Task instructions
How many of the lines in the material underneath include the string "server"? State the number only.

Data to examine

========

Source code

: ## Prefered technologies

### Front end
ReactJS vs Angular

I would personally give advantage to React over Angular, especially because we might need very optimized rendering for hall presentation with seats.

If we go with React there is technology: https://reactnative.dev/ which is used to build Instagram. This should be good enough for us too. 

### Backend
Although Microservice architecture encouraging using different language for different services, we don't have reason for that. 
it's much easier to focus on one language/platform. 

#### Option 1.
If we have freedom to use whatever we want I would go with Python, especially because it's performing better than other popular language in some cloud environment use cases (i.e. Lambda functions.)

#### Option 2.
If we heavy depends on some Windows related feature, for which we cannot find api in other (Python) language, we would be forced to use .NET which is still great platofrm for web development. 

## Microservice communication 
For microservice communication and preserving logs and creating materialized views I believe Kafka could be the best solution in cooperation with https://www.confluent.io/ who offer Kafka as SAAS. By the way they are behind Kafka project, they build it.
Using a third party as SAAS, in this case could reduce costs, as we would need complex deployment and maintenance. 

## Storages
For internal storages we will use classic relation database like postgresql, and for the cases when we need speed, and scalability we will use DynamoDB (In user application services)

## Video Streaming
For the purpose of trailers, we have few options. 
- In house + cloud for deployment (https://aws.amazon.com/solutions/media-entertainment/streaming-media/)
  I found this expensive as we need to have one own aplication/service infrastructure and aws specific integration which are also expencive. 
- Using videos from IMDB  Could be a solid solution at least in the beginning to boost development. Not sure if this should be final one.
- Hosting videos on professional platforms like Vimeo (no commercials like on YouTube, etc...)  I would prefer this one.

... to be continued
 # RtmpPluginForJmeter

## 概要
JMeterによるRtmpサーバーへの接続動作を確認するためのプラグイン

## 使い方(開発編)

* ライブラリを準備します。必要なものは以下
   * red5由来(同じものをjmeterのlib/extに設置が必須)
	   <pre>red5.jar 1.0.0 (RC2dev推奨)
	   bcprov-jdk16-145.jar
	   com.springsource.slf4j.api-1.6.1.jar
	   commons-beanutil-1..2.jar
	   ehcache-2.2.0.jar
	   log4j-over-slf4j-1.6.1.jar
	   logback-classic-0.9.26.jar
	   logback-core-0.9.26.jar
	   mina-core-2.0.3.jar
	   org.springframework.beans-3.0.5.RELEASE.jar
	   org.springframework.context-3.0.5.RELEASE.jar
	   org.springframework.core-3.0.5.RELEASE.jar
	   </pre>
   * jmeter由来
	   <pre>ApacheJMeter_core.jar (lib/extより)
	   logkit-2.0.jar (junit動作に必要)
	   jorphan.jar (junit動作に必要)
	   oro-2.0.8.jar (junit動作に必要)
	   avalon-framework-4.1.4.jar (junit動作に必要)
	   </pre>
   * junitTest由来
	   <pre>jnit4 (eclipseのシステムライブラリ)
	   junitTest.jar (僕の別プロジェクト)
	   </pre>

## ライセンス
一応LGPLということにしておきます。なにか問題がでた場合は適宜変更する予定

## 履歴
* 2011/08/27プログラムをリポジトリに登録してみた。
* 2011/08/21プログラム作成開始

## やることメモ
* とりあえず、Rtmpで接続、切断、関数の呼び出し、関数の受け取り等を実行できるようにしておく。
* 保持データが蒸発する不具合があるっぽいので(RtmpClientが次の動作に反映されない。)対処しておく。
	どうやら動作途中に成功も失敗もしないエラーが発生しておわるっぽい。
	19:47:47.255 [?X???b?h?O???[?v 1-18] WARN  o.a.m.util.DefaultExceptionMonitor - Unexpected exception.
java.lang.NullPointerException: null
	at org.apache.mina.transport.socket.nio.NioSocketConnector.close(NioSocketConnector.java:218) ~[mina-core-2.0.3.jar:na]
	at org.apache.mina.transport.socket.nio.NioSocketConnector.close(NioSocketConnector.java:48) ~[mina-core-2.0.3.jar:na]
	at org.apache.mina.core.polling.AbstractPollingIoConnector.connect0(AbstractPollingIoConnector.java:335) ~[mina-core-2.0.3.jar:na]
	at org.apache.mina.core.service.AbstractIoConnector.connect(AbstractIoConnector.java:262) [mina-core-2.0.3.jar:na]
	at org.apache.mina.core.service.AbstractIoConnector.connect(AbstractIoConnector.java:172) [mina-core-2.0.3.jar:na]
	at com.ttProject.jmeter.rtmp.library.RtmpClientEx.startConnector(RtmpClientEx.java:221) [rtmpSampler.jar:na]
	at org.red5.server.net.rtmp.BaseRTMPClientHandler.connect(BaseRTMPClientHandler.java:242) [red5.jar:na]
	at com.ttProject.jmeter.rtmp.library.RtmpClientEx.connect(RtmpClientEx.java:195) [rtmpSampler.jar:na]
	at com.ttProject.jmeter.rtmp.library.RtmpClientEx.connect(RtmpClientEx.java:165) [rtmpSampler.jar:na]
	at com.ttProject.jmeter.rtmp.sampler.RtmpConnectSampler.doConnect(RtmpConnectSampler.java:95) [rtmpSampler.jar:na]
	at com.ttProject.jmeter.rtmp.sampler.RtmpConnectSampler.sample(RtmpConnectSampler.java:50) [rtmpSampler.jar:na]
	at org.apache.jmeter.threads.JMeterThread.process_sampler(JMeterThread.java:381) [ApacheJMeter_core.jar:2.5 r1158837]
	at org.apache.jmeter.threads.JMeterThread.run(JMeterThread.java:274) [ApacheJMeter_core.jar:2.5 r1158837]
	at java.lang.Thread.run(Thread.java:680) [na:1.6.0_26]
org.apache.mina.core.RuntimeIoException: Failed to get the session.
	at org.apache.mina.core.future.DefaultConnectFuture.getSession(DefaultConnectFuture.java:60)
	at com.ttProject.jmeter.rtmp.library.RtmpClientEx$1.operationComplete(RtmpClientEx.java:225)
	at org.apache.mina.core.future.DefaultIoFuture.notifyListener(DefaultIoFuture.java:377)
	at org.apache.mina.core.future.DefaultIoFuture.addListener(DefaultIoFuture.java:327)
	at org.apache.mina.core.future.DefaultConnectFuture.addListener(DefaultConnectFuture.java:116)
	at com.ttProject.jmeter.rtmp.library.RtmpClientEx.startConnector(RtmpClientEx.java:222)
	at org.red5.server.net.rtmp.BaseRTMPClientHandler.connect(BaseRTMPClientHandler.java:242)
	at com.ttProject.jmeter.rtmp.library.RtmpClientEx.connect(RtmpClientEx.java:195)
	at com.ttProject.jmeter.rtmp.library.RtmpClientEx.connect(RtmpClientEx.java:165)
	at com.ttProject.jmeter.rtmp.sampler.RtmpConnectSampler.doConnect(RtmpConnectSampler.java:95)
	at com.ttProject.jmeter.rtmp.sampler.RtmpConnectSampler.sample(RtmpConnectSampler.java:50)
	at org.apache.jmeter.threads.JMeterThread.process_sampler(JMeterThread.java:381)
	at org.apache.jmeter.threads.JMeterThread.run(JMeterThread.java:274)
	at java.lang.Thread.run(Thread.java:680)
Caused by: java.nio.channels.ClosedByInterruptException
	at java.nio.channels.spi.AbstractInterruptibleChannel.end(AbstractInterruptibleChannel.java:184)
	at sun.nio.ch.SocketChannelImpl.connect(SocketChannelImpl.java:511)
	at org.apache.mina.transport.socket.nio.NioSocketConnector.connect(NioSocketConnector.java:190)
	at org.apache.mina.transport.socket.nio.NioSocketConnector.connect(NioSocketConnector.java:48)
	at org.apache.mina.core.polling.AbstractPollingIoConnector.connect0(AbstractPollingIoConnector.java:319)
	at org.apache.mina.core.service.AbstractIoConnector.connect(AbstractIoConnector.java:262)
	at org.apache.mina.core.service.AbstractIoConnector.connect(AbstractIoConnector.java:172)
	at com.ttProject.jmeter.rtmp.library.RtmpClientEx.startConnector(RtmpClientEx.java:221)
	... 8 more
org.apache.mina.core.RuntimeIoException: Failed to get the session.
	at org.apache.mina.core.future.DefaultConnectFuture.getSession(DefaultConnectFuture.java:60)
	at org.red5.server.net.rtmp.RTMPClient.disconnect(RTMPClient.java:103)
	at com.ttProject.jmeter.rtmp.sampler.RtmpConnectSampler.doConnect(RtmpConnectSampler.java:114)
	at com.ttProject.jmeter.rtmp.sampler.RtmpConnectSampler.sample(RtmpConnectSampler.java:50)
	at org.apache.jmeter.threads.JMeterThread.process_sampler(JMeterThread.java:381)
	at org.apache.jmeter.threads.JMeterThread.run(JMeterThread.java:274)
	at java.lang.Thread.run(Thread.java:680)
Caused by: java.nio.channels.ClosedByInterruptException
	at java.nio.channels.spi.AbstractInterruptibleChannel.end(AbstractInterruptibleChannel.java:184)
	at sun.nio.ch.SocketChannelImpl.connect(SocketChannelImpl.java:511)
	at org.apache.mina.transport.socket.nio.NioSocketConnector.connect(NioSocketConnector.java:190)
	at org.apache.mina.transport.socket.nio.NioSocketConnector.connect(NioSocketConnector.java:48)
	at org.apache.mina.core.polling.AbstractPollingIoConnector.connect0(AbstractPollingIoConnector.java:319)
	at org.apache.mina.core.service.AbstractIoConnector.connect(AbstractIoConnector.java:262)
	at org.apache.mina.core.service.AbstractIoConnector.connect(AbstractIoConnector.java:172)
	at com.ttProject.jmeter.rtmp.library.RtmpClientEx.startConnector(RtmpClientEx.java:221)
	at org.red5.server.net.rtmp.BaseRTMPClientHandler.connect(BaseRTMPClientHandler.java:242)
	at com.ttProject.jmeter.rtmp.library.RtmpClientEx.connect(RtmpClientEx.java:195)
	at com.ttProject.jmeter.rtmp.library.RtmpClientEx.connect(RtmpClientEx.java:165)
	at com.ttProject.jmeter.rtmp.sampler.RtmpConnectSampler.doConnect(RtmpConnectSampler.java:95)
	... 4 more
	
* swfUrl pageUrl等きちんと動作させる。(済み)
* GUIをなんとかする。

========

Answer for the task
4